● **Task statement**
Reproduce the entries below exactly, but only from the line containing "reports over email" to the line containing "1. [Verify the", inclusive.

*** Opening Exercise materials ***

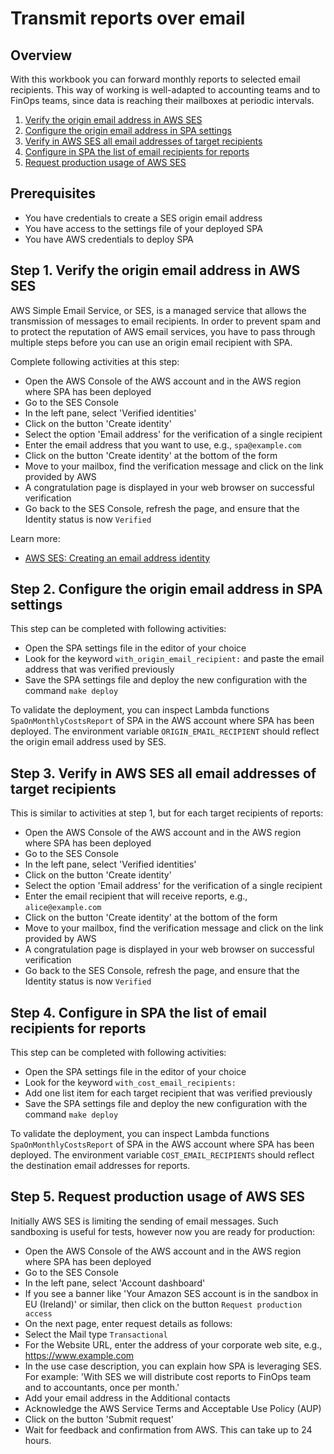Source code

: # Transmit reports over email

## Overview
With this workbook you can forward monthly reports to selected email recipients. This way of working is well-adapted to accounting teams and to FinOps teams, since data is reaching their mailboxes at periodic intervals.

1. [Verify the origin email address in AWS SES](#step-1)
2. [Configure the origin email address in SPA settings](#step-2)
3. [Verify in AWS SES all email addresses of target recipients](#step-3)
4. [Configure in SPA the list of email recipients for reports](#step-4)
5. [Request production usage of AWS SES](#step-5)


## Prerequisites
- You have credentials to create a SES origin email address
- You have access to the settings file of your deployed SPA
- You have AWS credentials to deploy SPA

## Step 1. Verify the origin email address in AWS SES <a id="step-1"></a>

AWS Simple Email Service, or SES, is a managed service that allows the transmission of messages to email recipients. In order to prevent spam and to protect the reputation of AWS email services, you have to pass through multiple steps before you can use an origin email recipient with SPA.

Complete following activities at this step:
- Open the AWS Console of the AWS account and in the AWS region where SPA has been deployed
- Go to the SES Console
- In the left pane, select 'Verified identities'
- Click on the button 'Create identity'
- Select the option 'Email address' for the verification of a single recipient
- Enter the email address that you want to use, e.g., `spa@example.com`
- Click on the button 'Create identity' at the bottom of the form
- Move to your mailbox, find the verification message and click on the link provided by AWS
- A congratulation page is displayed in your web browser on successful verification
- Go back to the SES Console, refresh the page, and ensure that the Identity status is now `Verified`

Learn more:
- [AWS SES: Creating an email address identity](https://docs.aws.amazon.com/ses/latest/dg/creating-identities.html#verify-email-addresses-procedure)

## Step 2. Configure the origin email address in SPA settings <a id="step-2"></a>

This step can be completed with following activities:
- Open the SPA settings file in the editor of your choice
- Look for the keyword `with_origin_email_recipient:` and paste the email address that was verified previously
- Save the SPA settings file and deploy the new configuration with the command `make deploy`

To validate the deployment, you can inspect Lambda functions `SpaOnMonthlyCostsReport` of SPA in the AWS account where SPA has been deployed. The environment variable `ORIGIN_EMAIL_RECIPIENT` should reflect the origin email address used by SES.

## Step 3. Verify in AWS SES all email addresses of target recipients <a id="step-1-3"></a>

This is similar to activities at step 1, but for each target recipients of reports:
- Open the AWS Console of the AWS account and in the AWS region where SPA has been deployed
- Go to the SES Console
- In the left pane, select 'Verified identities'
- Click on the button 'Create identity'
- Select the option 'Email address' for the verification of a single recipient
- Enter the email recipient that will receive reports, e.g., `alice@example.com`
- Click on the button 'Create identity' at the bottom of the form
- Move to your mailbox, find the verification message and click on the link provided by AWS
- A congratulation page is displayed in your web browser on successful verification
- Go back to the SES Console, refresh the page, and ensure that the Identity status is now `Verified`

## Step 4. Configure in SPA the list of email recipients for reports <a id="step-4"></a>

This step can be completed with following activities:
- Open the SPA settings file in the editor of your choice
- Look for the keyword `with_cost_email_recipients:`
- Add one list item for each target recipient that was verified previously
- Save the SPA settings file and deploy the new configuration with the command `make deploy`

To validate the deployment, you can inspect Lambda functions `SpaOnMonthlyCostsReport` of SPA in the AWS account where SPA has been deployed. The environment variable `COST_EMAIL_RECIPIENTS` should reflect the destination email addresses for reports.

## Step 5. Request production usage of AWS SES <a id="step-5"></a>

Initially AWS SES is limiting the sending of email messages. Such sandboxing is useful for tests, however now you are ready for production:
- Open the AWS Console of the AWS account and in the AWS region where SPA has been deployed
- Go to the SES Console
- In the left pane, select 'Account dashboard'
- If you see a banner like 'Your Amazon SES account is in the sandbox in EU (Ireland)' or similar, then click on the button `Request production access`
- On the next page, enter request details as follows:
- Select the Mail type `Transactional`
- For the Website URL, enter the address of your corporate web site, e.g., https://www.example.com
- In the use case description, you can explain how SPA is leveraging SES. For example: 'With SES we will distribute cost reports to FinOps team and to accountants, once per month.'
- Add your email address in the Additional contacts
- Acknowledge the AWS Service Terms and Acceptable Use Policy (AUP)
- Click on the button 'Submit request'
- Wait for feedback and confirmation from AWS. This can take up to 24 hours.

*** Closing Exercise materials ***

● **Exercise response**
: # Transmit reports over email

## Overview
With this workbook you can forward monthly reports to selected email recipients. This way of working is well-adapted to accounting teams and to FinOps teams, since data is reaching their mailboxes at periodic intervals.

1. [Verify the origin email address in AWS SES](#step-1)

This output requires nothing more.